Parole de Mgr d’Ornellas : « La paix : un bien précieux »

La paix est un bien précieux. Nous le savons bien. Elle est un bien précieux aussi bien entre les nations qu’entre les personnes. Elle est aussi un bien de grande valeur pour chacun d’entre nous.

Paru dans Église en Ille-et-Vilaine n°290, oct 2017.

Vivre en paix ne signifie pas se débarrasser des voisins gênants avec lesquels les relations seraient difficiles. Cela ne signifie pas la simple résolution de conflits à l’intérieur d’une famille. Vivre en paix est une attitude qui peu à peu nous conduit à la paix intérieure. Cette paix s’acquiert au bout d’un long chemin. Elle devient peu à peu un vaste océan dont l’eau est limpide et que rien ne vient troubler, quelques que soient les événements que nous subissons ou que nous rencontrons.

Les chrétiens sont particulièrement sensibles à la paix. En effet, Jésus a proclamé la Béatitude : « Heureux les artisans de paix, ils seront appelés fils de Dieu. » (Matthieu 5, 9) Si vous allez lire le texte des Béatitudes vous découvrirez que cette Béatitude est la dernière.
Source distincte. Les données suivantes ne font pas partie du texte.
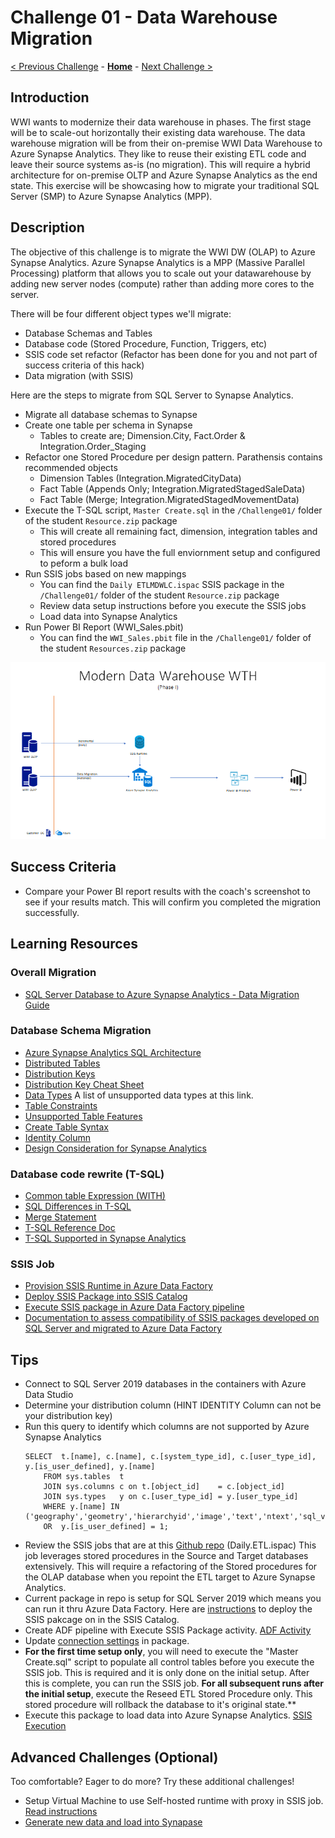 # Challenge 01 - Data Warehouse Migration

[< Previous Challenge](./Challenge-00.md) - **[Home](../README.md)** - [Next Challenge >](./Challenge-02.md)

## Introduction

WWI wants to modernize their data warehouse in phases.  The first stage will be to scale-out horizontally their existing data warehouse.  The data warehouse migration will be from their on-premise WWI Data Warehouse to Azure Synapse Analytics.  They like to reuse their existing ETL code and leave their source systems as-is (no migration).  This will require a hybrid architecture for on-premise OLTP and Azure Synapse Analytics as the end state.  This exercise will be showcasing how to migrate your traditional SQL Server (SMP) to Azure Synapse Analytics (MPP).

## Description

The objective of this challenge is to migrate the WWI DW (OLAP) to Azure Synapse Analytics.  Azure Synapse Analytics is a MPP (Massive Parallel Processing) platform that allows you to scale out your datawarehouse by adding new server nodes (compute) rather than adding more cores to the server.  

There will be four different object types we'll migrate:

* Database Schemas and Tables
* Database code (Stored Procedure, Function, Triggers, etc)
* SSIS code set refactor (Refactor has been done for you and not part of success criteria of this hack)
* Data migration (with SSIS)

Here are the steps to migrate from SQL Server to Synapse Analytics.
- Migrate all database schemas to Synapse
- Create one table per schema in Synapse
    - Tables to create are; Dimension.City, Fact.Order & Integration.Order_Staging
- Refactor one Stored Procedure per design pattern.  Parathensis contains recommended objects
    - Dimension Tables (Integration.MigratedCityData)
    - Fact Table (Appends Only; Integration.MigratedStagedSaleData)
    - Fact Table (Merge; Integration.MigratedStagedMovementData)
- Execute the T-SQL script, `Master Create.sql` in the `/Challenge01/` folder of the student `Resource.zip` package
    - This will create all remaining fact, dimension, integration tables and stored procedures
    - This will ensure you have the full enviornment setup and configured to peform a bulk load
- Run SSIS jobs based on new mappings
    - You can find the `Daily ETLMDWLC.ispac` SSIS package in the `/Challenge01/` folder of the student `Resource.zip` package
    - Review data setup instructions before you execute the SSIS jobs
    - Load data into Synapse Analytics
- Run Power BI Report (WWI_Sales.pbit)
    - You can find the `WWI_Sales.pbit` file in the `/Challenge01/` folder of the student `Resources.zip` package


![The Solution diagram is described in the text following this diagram.](../Coach/images/Challenge1.png)

## Success Criteria

- Compare your Power BI report results with the coach's screenshot to see if your results match.  This will confirm you completed the migration successfully.

## Learning Resources

### Overall Migration
- [SQL Server Database to Azure Synapse Analytics - Data Migration Guide](https://docs.microsoft.com/en-us/azure/synapse-analytics/migration-guides/migrate-to-synapse-analytics-guide)

### Database Schema Migration
- [Azure Synapse Analytics SQL Architecture](https://docs.microsoft.com/en-us/azure/synapse-analytics/sql/overview-architecture)
- [Distributed Tables](https://docs.microsoft.com/en-us/azure/synapse-analytics/sql-data-warehouse/sql-data-warehouse-tables-distribute?context=%2Fazure%2Fsynapse-analytics%2Fcontext%2Fcontext)
- [Distribution Keys](https://docs.microsoft.com/en-us/azure/synapse-analytics/sql/develop-tables-overview) 
- [Distribution Key Cheat Sheet](https://docs.microsoft.com/en-us/azure/synapse-analytics/sql-data-warehouse/cheat-sheet#distributed-or-replicated-tables)
- [Data Types](https://docs.microsoft.com/en-us/azure/synapse-analytics/sql/develop-tables-data-types#unsupported-data-types)  A list of unsupported data types at this link.
- [Table Constraints](https://docs.microsoft.com/en-us/azure/synapse-analytics/sql-data-warehouse/sql-data-warehouse-table-constraints?context=%2Fazure%2Fsynapse-analytics%2Fcontext%2Fcontext)
- [Unsupported Table Features](https://docs.microsoft.com/en-us/azure/synapse-analytics/sql/develop-tables-overview#unsupported-table-features)
- [Create Table Syntax](https://docs.microsoft.com/en-us/sql/t-sql/statements/create-table-azure-sql-data-warehouse?view%253Daps-pdw-2016-au7=&view=aps-pdw-2016-au7)
- [Identity Column](https://docs.microsoft.com/en-us/azure/synapse-analytics/sql-data-warehouse/sql-data-warehouse-tables-identity?context=%2Fazure%2Fsynapse-analytics%2Fcontext%2Fcontext)
- [Design Consideration for Synapse Analytics](https://medium.com/analytics-vidhya/azure-synapse-analytics-key-considerations-while-building-your-data-warehouse-a54ad1804139)

### Database code rewrite (T-SQL)
- [Common table Expression (WITH)](https://docs.microsoft.com/en-us/sql/t-sql/queries/with-common-table-expression-transact-sql?view=azure-sqldw-latest#features-and-limitations-of-common-table-expressions-in--and-9)
- [SQL Differences in T-SQL](https://docs.microsoft.com/en-us/azure/synapse-analytics/sql-data-warehouse/sql-data-warehouse-troubleshoot#differences-from-sql-database)
- [Merge Statement](https://docs.microsoft.com/en-us/sql/t-sql/statements/merge-transact-sql?view=azure-sqldw-latest)
- [T-SQL Reference Doc](https://docs.microsoft.com/en-us/azure/synapse-analytics/sql/overview-features)
- [T-SQL Supported in Synapse Analytics](https://docs.microsoft.com/en-us/azure/synapse-analytics/sql-data-warehouse/sql-data-warehouse-reference-tsql-statements?context=%2Fazure%2Fsynapse-analytics%2Fcontext%2Fcontext)

### SSIS Job
- [Provision SSIS Runtime in Azure Data Factory](https://docs.microsoft.com/en-us/azure/data-factory/tutorial-deploy-ssis-packages-azure)
- [Deploy SSIS Package into SSIS Catalog](https://docs.microsoft.com/en-us/sql/integration-services/lift-shift/ssis-azure-deploy-run-monitor-tutorial?view=sql-server-ver15)
- [Execute SSIS package in Azure Data Factory pipeline ](https://docs.microsoft.com/en-us/azure/data-factory/how-to-invoke-ssis-package-ssis-activity?tabs=data-factory)
- [Documentation to assess compatibility of SSIS packages developed on SQL Server and migrated to Azure Data Factory](https://docs.microsoft.com/en-us/azure/data-factory/scenario-ssis-migration-overview#assessment)

## Tips

- Connect to SQL Server 2019 databases in the containers with Azure Data Studio
- Determine your distribution column (HINT IDENTITY Column can not be your distribution key)
- Run this query to identify which columns are not supported by Azure Synapse Analytics
	```
	SELECT  t.[name], c.[name], c.[system_type_id], c.[user_type_id], y.[is_user_defined], y.[name]
		FROM sys.tables  t
		JOIN sys.columns c on t.[object_id]    = c.[object_id]
		JOIN sys.types   y on c.[user_type_id] = y.[user_type_id]
		WHERE y.[name] IN ('geography','geometry','hierarchyid','image','text','ntext','sql_variant','timestamp','xml')
		OR  y.[is_user_defined] = 1;
	```
- Review the SSIS jobs that are at this [Github repo](https://github.com/Microsoft/sql-server-samples/releases/tag/wide-world-importers-v1.0) (Daily.ETL.ispac)  This job leverages stored procedures in the Source and Target databases extensively.  This will require a refactoring of the Stored procedures for the OLAP database when you repoint the ETL target to Azure Synapse Analytics.
- Current package in repo is setup for SQL Server 2019 which means you can run it thru Azure Data Factory. Here are [instructions](https://docs.microsoft.com/en-us/sql/integration-services/lift-shift/ssis-azure-deploy-run-monitor-tutorial?view=sql-server-ver15#deploy-a-project-with-the-deployment-wizard) to deploy the SSIS pakcage on in the SSIS Catalog.
- Create ADF pipeline with Execute SSIS Package activity. [ADF Activity](https://docs.microsoft.com/en-us/azure/data-factory/how-to-invoke-ssis-package-ssis-activity?tabs=data-factory#create-a-pipeline-with-an-execute-ssis-package-activity)
- Update [connection settings](https://docs.microsoft.com/en-us/azure/data-factory/how-to-invoke-ssis-package-ssis-activity?tabs=data-factory#connection-managers-tab) in package.
- **For the first time setup only**, you will need to execute the "Master Create.sql" script to populate all control tables before you execute the SSIS job.  This is required and it is only done on the initial setup.  After this is complete, you can run the SSIS job.  **For all subsequent runs after the initial setup**, execute the Reseed ETL Stored Procedure only.  This stored procedure will rollback the database to it's original state.**
- Execute this package to load data into Azure Synapse Analytics. [SSIS Execution](https://docs.microsoft.com/en-us/azure/data-factory/how-to-invoke-ssis-package-ssis-activity?tabs=data-factory#run-the-pipeline)

## Advanced Challenges (Optional)

Too comfortable?  Eager to do more?  Try these additional challenges!

- Setup Virtual Machine to use Self-hosted runtime with proxy in SSIS job.  [Read instructions](https://docs.microsoft.com/en-us/azure/data-factory/self-hosted-integration-runtime-proxy-ssis)
- [Generate new data and load into Synapase](https://docs.microsoft.com/en-us/sql/samples/wide-world-importers-generate-data?view=sql-server-ver15)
Cela signifie qu’elle est un sommet auquel nous parvenons après avoir cheminé en montant le long de la montagne. Cette montagne est celle de l’amour. La paix est le fruit de l’amour.

Cette paix est un bien si précieux que le Ressuscité dit à ses Apôtres auxquels il apparaît : « La paix soit avec vous ! » (Jean 20, 19.21.26) De plus, l’apôtre saint Paul affirme que Jésus est par excellence l’artisan de paix. C’est lui qui, par la puissance de l’Esprit, fabrique la paix en nous. Car en vérité, nous pouvons être d’autant plus artisans de paix que nous avons le cœur en paix. Il est toujours dramatique de voir un chrétien qui veut faire la paix en ayant le cœur rempli d’animosités ou de violences.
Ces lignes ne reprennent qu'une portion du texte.